***** AVAILABLE RECORDS *****
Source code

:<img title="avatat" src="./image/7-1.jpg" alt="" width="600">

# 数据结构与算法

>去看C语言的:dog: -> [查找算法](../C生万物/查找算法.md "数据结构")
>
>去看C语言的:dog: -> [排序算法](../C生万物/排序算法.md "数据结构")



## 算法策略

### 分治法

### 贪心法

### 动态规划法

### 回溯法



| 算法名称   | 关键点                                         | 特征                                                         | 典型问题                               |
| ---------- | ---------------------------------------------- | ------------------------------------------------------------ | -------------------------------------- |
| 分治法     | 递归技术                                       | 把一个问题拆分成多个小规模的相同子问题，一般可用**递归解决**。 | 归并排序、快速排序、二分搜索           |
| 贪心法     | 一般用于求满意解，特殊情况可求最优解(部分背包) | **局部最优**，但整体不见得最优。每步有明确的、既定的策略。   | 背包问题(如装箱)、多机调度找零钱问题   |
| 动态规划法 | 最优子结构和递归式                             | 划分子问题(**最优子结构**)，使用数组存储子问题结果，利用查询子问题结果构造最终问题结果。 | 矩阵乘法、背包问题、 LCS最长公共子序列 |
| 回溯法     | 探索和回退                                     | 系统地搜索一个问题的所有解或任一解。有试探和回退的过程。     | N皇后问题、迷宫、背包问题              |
*****
***** AVAILABLE RECORDS *****
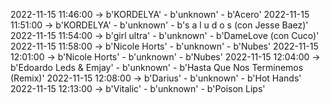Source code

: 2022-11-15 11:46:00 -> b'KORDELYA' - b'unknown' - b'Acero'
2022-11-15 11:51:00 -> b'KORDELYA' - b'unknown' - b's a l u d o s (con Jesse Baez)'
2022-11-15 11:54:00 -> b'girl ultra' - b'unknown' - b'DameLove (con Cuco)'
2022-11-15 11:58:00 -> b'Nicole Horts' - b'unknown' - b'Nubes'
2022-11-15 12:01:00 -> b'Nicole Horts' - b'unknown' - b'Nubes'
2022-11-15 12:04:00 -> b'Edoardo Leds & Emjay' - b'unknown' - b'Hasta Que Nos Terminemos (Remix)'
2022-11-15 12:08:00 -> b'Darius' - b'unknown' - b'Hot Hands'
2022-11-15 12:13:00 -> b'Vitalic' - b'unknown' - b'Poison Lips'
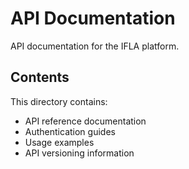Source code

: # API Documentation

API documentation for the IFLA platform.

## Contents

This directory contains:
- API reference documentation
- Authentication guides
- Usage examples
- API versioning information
*****
• _YOUR TASK_
Copy every line of the listing where the word "动态规划法" appears.

• _RESULT_
### 动态规划法
| 动态规划法 | 最优子结构和递归式                             | 划分子问题(**最优子结构**)，使用数组存储子问题结果，利用查询子问题结果构造最终问题结果。 | 矩阵乘法、背包问题、 LCS最长公共子序列 |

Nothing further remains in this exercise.